What I earlier referred to as “choice feminists” usually don’t get particularly involved in this topic.  “If a woman wants to dress that way, she should, but no one should be forced” is the summed-up-stance.  Like the porn debate, though, “liberation feminists” have, in my experience, tended to be divided into two categories.

Some “liberation feminists” argue that, as I touched on earlier, hijab is a liberating and freeing choice to many women.  It has its value and place in Muslim society and in these womens’ lives.  As long as women are choosing it of their own free will, it’s a positive, empowering, and beautiful thing.

Others argue that hijab, as it’s used to control and oppress women in other parts of the world, is at its very nature oppressive and controlling.  Women cannot, they claim, choose it of their own free will because it is in essence a symbol of coercion, fear, control.

The problem with this idea is that it’s entirely ethnocentric.  A western feminist may have no idea why a woman from Pakistan, Kazakhstan, Ethiopia, or Yemen may want to wear hijab.  There’s nothing within her own culture or belief paradigm that can compare, it’s foreign, and in her mind, associated with oppression.  Obviously, then, it is bad.  It’s not western, it’s not something that “we”, independent, intelligent, educated feminists in the West, do.  Thus, independent, intelligent, educated women don’t choose to wear it.  Anyone who does, obviously, is none of those things.  She cannot be.  She’s not like me.

The West has long viewed “foreigners” as stupid, less evolved, backwards, oppressed, poor, and uneducated.  They wear funny clothes, eat food that we only eat on a night out as a “cultural experience”, talk in weird languages and in fact some of them incorporate sounds we’ve never heard before.  Some of them can’t speak English, or do so poorly or with a thick accent.  The West views these people as almost child-like, less intelligent beings that need us, the civilized West, to help them along in their quest for modernity.  It’s the White Savior Complex at its most systemic.  It’s not always about skin color, but culturism isn’t something that even feminism has managed to escape from.

To many feminists seeing a woman  in niqaab (a face veil) or even hijab, pity is what they feel.  Poor, sad, oppressed little girl.  She cannot even dress herself, her dad, husband, brother, or uncle chooses her clothes for her.  She’s pathetic, probably uneducated, and more than likely has been beaten in her life time.  She’s passive, mousey, shy, introverted, and stupid.  She’s no woman, she’s the intellectual equivalent of an abused child.  Pity her.  Pity the sad foreign girl.  No woman would choose that.

What they’re forgetting is that we’re not like that.  Most of us, indeed, especially in modern countries, aren’t like that.  We’re doctors, teachers, professors, lawyers, manual workers, chefs, surgeons, nurses, seamstresses, and homemakers.  Just like you.  We struggle with overcoming cultural expectations and oppression, just like you.  We struggle with fitting in to a society that doesn’t really know where it wants us to fit – in the kitchen, or is it comfortable with us on the front lines?  Especially for us in Western countries, it’s a struggle.  A struggle nonMuslim feminists won’t ever understand.  Because they can’t.  But they don’t need to.

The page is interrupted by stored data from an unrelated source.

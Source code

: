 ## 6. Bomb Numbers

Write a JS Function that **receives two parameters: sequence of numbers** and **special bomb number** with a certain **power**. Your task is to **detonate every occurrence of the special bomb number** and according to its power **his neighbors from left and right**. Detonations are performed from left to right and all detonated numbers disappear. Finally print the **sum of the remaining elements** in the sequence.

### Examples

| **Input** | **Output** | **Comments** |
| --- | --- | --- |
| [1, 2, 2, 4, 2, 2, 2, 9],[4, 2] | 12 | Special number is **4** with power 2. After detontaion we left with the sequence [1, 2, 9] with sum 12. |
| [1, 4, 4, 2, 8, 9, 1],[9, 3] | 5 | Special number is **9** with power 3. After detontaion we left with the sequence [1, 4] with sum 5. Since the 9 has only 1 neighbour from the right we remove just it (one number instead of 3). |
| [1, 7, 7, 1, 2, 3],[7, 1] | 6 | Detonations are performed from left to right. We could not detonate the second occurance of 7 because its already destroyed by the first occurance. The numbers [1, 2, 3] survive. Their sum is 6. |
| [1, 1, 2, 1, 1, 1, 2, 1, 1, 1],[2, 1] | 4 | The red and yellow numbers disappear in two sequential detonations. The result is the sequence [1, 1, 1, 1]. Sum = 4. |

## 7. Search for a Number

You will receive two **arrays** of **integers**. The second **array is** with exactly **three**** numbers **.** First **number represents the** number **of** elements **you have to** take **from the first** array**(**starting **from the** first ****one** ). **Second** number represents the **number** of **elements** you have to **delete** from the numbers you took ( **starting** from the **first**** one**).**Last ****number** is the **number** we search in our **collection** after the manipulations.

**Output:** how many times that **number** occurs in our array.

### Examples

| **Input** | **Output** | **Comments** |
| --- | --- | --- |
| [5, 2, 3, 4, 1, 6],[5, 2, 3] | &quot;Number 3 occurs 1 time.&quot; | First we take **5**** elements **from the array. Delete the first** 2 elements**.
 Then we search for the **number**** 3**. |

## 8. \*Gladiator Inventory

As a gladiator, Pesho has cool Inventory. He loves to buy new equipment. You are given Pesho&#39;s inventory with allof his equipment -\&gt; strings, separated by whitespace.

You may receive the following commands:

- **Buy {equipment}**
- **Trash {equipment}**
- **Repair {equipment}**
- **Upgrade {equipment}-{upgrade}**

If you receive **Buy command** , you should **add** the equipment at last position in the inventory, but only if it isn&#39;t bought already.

We can choose.  We can think.  We can feel.  We can make decisions for ourselves.  If we find hijab liberating, we’ll wear it.  If we feel it is an important part of our religious identity and that it brings us closer to God (even if you don’t believe in one), we’ll wear it.  Don’t assume that your culture knows how to liberate women better than us.  Feminism in the West has had a long struggle, and still has a long way to go.  Muslim feminists are facing the same struggles, and we’ll do it our way, sensitive to our cultures and spirituality, and it may look quite a bit different from the Western feminist movements.  It’s no worse.  It’s no better.  But it’s our movement to make, they’re our bodies to clothe.  If Western feminists want to be involved, it should be in a role of support and attempted understanding, not of ethnocentric arrogance.  We do not need a schoolmaster to come teach us how it’s done.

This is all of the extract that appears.